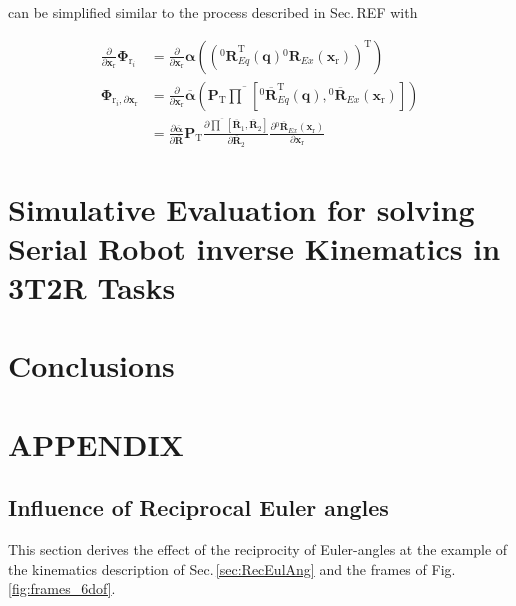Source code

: \documentclass[twocolumn,10pt]{IFTOMM}
\newcommand{\bm}[1]{\boldsymbol{#1}}
\newcommand{\rotmat}[2]{{{ }^{#1}\boldsymbol{R}}_{#2}}
\newcommand{\rotmato}[2]{{{ }^{#1}\boldsymbol{\overline{R}}}_{#2}}
\newcommand{\transp}[0]{{\mathrm{T}}}
\begin{document}
can be simplified similar to the process described in Sec.\,REF with

\begin{align}
\frac{\partial}{\partial \bm{x}_{\mathrm{r}}}\bm{\Phi}_{\mathrm{r}_i}
&=
\frac{\partial}{\partial \bm{x}_{\mathrm{r}}} \bm{\alpha}\left((\rotmat{0}{Eq}^\transp(\bm{q}) \rotmat{0}{Ex}(\bm{x}_{\mathrm{r}}))^\transp\right) \label{equ:grad_Phi_x} \\
\bm{\Phi}_{\mathrm{r}_i,\partial \bm{x}_{\mathrm{r}}} 
&=
\frac{\partial}{\partial \bm{x}_{\mathrm{r}}} \overline{\bm{\alpha}}\left(
\bm{P}_{\mathrm{T}}
\overline{\prod}\left[ \rotmato{0}{Eq}^\transp(\bm{q}), \rotmato{0}{Ex}(\bm{x}_{\mathrm{r}})\right]\right) \nonumber \\
&=
\frac{\partial \overline{\bm{\alpha}}}{\partial \overline{\bm{R}}}
\bm{P}_{\mathrm{T}}
\frac{\partial \overline{\prod}\left[ \overline{\bm{R}}_1, \overline{\bm{R}}_2\right]}{\partial \overline{\bm{R}}_2}
\frac{\partial \rotmato{0}{Ex}(\bm{x}_{\mathrm{r}})}{\partial \bm{x}_{\mathrm{r}}} \nonumber
\end{align}





\section{Simulative Evaluation for solving Serial Robot inverse Kinematics in 3T2R Tasks}
\label{sec:SimEvalSerRobIK}

\section{Conclusions}
\label{sec:Conclusion}

\section{APPENDIX}

\subsection{Influence of Reciprocal Euler angles}
\label{sec:appendix_eulerreciproc}

This section derives the effect of the reciprocity of Euler-angles at the example of the kinematics description of Sec.\,\ref{sec:RecEulAng} and the frames of Fig.\,\ref{fig:frames_6dof}.
\end{document}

--

TASK DIRECTIONS
Every line above that holds the string "mathrm" should be returned.

EXERCISE RESPONSE
\newcommand{\transp}[0]{{\mathrm{T}}}
\frac{\partial}{\partial \bm{x}_{\mathrm{r}}}\bm{\Phi}_{\mathrm{r}_i}
\frac{\partial}{\partial \bm{x}_{\mathrm{r}}} \bm{\alpha}\left((\rotmat{0}{Eq}^\transp(\bm{q}) \rotmat{0}{Ex}(\bm{x}_{\mathrm{r}}))^\transp\right) \label{equ:grad_Phi_x} \\
\bm{\Phi}_{\mathrm{r}_i,\partial \bm{x}_{\mathrm{r}}} 
\frac{\partial}{\partial \bm{x}_{\mathrm{r}}} \overline{\bm{\alpha}}\left(
\bm{P}_{\mathrm{T}}
\overline{\prod}\left[ \rotmato{0}{Eq}^\transp(\bm{q}), \rotmato{0}{Ex}(\bm{x}_{\mathrm{r}})\right]\right) \nonumber \\
\bm{P}_{\mathrm{T}}
\frac{\partial \rotmato{0}{Ex}(\bm{x}_{\mathrm{r}})}{\partial \bm{x}_{\mathrm{r}}} \nonumber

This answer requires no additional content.